Now, I have nothing against openings with action. Fall of Angels begins with a violent battle scene, followed by a failing ship, and an emergency abandon-ship scene. Of Tangible Ghosts opens with a murder. An assassination by explosives sets the stage in Imager’s Intrigue. But frankly, most of my books open more prosaically with the killings, battles, explosions, treason, wars, etc., coming a bit later. And that’s usually the way real life is.
The problem with beginning with lots of action is that anything that comes after that seems like a let-down, especially to those readers who read only for the action. Those are the readers, of course, who usually won’t enjoy my books anyway because they’re “toooo slooow,” to quote one of them. But an action-packed opening can be a trap because it tends to imply that more and more action will follow, and if the action level doesn’t increase, that lets down “action-oriented” readers, and even if the level of action stays the same, then it’s just “more of the same,” and to avoid that an author needs to ratchet up the levels of violence, and often, sex and gore.

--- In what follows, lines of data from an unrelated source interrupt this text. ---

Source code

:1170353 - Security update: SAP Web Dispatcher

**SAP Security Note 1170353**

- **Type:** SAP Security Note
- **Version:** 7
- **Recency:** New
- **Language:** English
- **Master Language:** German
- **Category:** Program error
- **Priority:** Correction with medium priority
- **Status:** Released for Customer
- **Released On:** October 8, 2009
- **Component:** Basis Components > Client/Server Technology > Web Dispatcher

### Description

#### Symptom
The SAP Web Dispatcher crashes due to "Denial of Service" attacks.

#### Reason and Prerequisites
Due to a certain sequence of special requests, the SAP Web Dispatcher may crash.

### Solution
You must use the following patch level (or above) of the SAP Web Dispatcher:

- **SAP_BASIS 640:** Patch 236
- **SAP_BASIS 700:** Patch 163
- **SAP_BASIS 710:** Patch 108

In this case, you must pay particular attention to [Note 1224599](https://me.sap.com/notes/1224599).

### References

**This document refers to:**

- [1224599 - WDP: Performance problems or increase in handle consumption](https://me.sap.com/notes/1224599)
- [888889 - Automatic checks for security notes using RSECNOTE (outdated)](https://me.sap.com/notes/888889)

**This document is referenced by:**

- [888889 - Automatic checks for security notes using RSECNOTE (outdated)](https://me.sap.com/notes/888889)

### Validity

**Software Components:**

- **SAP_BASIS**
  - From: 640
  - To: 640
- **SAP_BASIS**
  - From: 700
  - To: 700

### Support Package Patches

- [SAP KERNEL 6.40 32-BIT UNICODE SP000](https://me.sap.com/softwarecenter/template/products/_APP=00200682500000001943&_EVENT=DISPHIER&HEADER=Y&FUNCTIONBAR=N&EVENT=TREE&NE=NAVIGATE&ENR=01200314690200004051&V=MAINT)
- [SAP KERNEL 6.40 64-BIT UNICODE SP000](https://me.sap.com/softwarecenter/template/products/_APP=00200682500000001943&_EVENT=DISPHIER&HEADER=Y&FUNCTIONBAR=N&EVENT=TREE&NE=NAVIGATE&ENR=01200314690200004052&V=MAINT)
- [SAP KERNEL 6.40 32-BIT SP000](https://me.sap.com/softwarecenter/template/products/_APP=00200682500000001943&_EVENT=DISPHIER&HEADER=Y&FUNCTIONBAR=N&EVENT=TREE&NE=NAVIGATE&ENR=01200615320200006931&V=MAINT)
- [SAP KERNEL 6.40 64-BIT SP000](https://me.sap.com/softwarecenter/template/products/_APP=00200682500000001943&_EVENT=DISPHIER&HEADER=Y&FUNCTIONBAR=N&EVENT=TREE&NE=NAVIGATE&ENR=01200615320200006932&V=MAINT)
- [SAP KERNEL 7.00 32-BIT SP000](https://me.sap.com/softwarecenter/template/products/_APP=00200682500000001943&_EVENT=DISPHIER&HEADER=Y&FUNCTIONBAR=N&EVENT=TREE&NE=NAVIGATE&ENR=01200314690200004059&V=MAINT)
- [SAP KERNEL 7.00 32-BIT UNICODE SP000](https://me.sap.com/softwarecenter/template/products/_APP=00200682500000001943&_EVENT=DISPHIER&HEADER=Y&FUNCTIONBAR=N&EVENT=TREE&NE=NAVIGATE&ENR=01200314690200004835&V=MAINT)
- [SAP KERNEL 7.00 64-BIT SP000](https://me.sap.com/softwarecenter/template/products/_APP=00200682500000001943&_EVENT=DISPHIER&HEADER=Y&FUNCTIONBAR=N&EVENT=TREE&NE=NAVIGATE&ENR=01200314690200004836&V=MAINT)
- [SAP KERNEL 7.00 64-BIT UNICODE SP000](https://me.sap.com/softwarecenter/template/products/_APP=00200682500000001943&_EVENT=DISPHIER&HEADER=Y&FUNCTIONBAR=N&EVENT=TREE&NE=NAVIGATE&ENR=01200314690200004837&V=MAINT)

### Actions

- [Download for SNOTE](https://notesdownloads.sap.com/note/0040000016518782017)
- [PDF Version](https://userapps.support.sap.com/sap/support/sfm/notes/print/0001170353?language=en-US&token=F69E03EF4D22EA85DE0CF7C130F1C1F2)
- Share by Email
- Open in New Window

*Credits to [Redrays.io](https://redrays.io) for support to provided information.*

I’ve been reading F&SF for about sixty years, and it appears to me, especially in the last fifteen to twenty years, that the violence, speed, action, and shock-value quotients, so to speak, have all accelerated and become ever more prevalent. I’m certainly not against action, or even violence, and my characters, have, upon occasion, done some terrible deeds – and I’m talking about the protagonists, not about the villains – but I have the feeling that more and more authors are relying far too heavily on action and violence and shock value for the sake of shock value, rather than on plot, character, and, frankly, the technical strength of writing, in order to reach and hold readers.
Recently, say, over the past ten years, I’ve seen an increase in letters and emails to me that say that I’m one of a handful of authors that the writer can still enjoy reading because too many authors focus on action, sex, and violence. In the first twenty-five to thirty years of my professional career, I doubt that I got even a handful of such communications. Obviously, many of these writers are older and more traditional readers, but some clearly are not.
Given this reaction, limited as it may be, and my own continuing ability to sell books, I do have the suspicion that there’s still a market for a less violent approach to writing F&SF, but, as in many things, only time will tell, but I will say to any aspiring writer that the story should trump the marketing appeal of the slam-bang opening.